# [The problem]
Reproduce the opening lines of the listing below exactly, stopping after the line that contains "### 2. Proper CSV Import" and leaving out any pictures.

# [Records shown]
┄┄┄┄┄┄┄┄┄┄
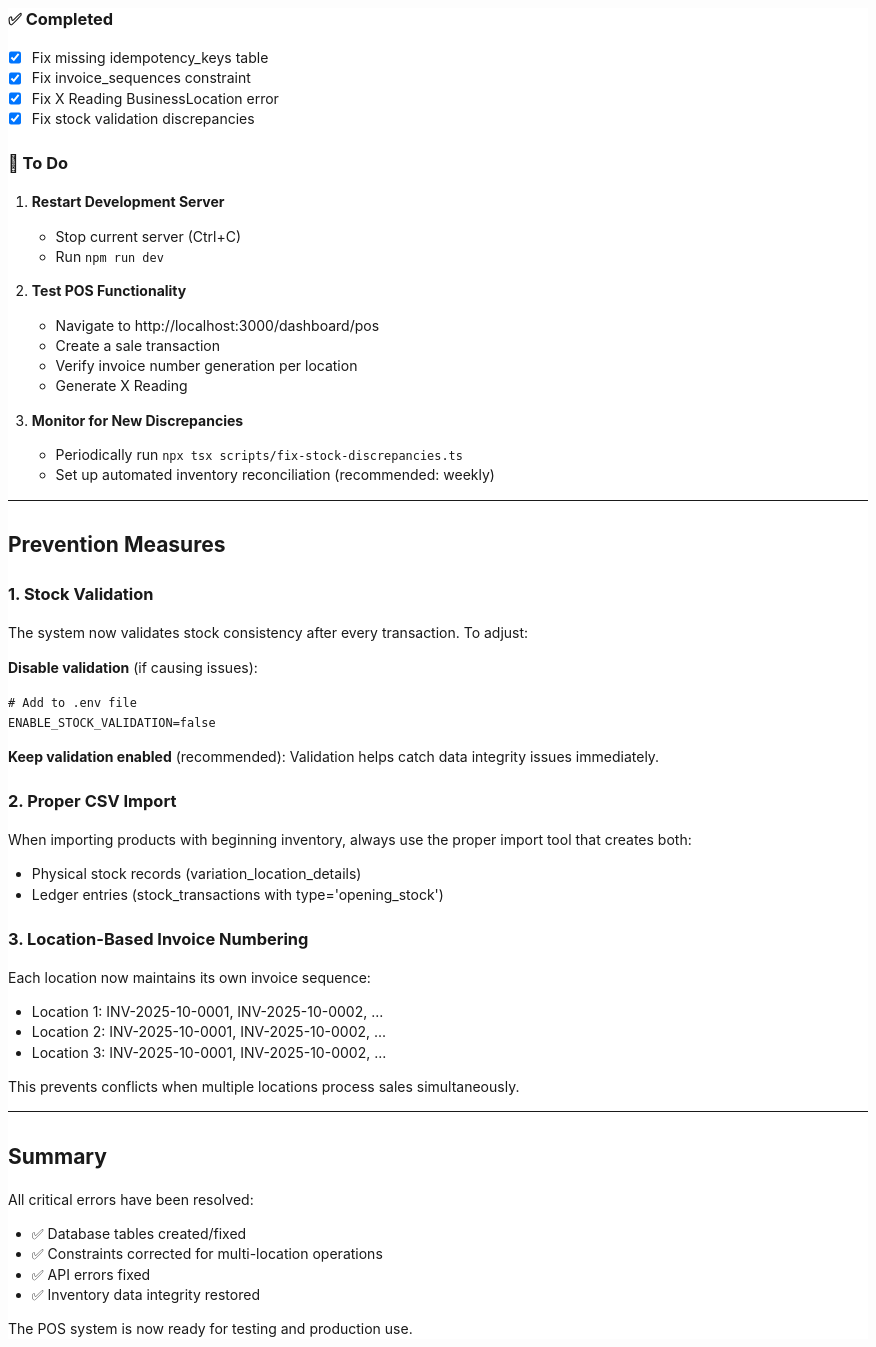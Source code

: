 ### ✅ Completed
- [x] Fix missing idempotency_keys table
- [x] Fix invoice_sequences constraint
- [x] Fix X Reading BusinessLocation error
- [x] Fix stock validation discrepancies

### 🔄 To Do
1. **Restart Development Server**
   - Stop current server (Ctrl+C)
   - Run `npm run dev`

2. **Test POS Functionality**
   - Navigate to http://localhost:3000/dashboard/pos
   - Create a sale transaction
   - Verify invoice number generation per location
   - Generate X Reading

3. **Monitor for New Discrepancies**
   - Periodically run `npx tsx scripts/fix-stock-discrepancies.ts`
   - Set up automated inventory reconciliation (recommended: weekly)

---

## Prevention Measures

### 1. Stock Validation
The system now validates stock consistency after every transaction. To adjust:

**Disable validation** (if causing issues):
```env
# Add to .env file
ENABLE_STOCK_VALIDATION=false
```

**Keep validation enabled** (recommended):
Validation helps catch data integrity issues immediately.

### 2. Proper CSV Import
When importing products with beginning inventory, always use the proper import tool that creates both:
- Physical stock records (variation_location_details)
- Ledger entries (stock_transactions with type='opening_stock')

### 3. Location-Based Invoice Numbering
Each location now maintains its own invoice sequence:
- Location 1: INV-2025-10-0001, INV-2025-10-0002, ...
- Location 2: INV-2025-10-0001, INV-2025-10-0002, ...
- Location 3: INV-2025-10-0001, INV-2025-10-0002, ...

This prevents conflicts when multiple locations process sales simultaneously.

---

## Summary

All critical errors have been resolved:
- ✅ Database tables created/fixed
- ✅ Constraints corrected for multi-location operations
- ✅ API errors fixed
- ✅ Inventory data integrity restored

The POS system is now ready for testing and production use.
┄┄┄┄┄┄┄┄┄┄
# [Solution to the problem]
Source code

: ### ✅ Completed
- [x] Fix missing idempotency_keys table
- [x] Fix invoice_sequences constraint
- [x] Fix X Reading BusinessLocation error
- [x] Fix stock validation discrepancies

### 🔄 To Do
1. **Restart Development Server**
   - Stop current server (Ctrl+C)
   - Run `npm run dev`

2. **Test POS Functionality**
   - Navigate to http://localhost:3000/dashboard/pos
   - Create a sale transaction
   - Verify invoice number generation per location
   - Generate X Reading

3. **Monitor for New Discrepancies**
   - Periodically run `npx tsx scripts/fix-stock-discrepancies.ts`
   - Set up automated inventory reconciliation (recommended: weekly)

---

## Prevention Measures

### 1. Stock Validation
The system now validates stock consistency after every transaction. To adjust:

**Disable validation** (if causing issues):
```env
# Add to .env file
ENABLE_STOCK_VALIDATION=false
```

**Keep validation enabled** (recommended):
Validation helps catch data integrity issues immediately.

### 2. Proper CSV Import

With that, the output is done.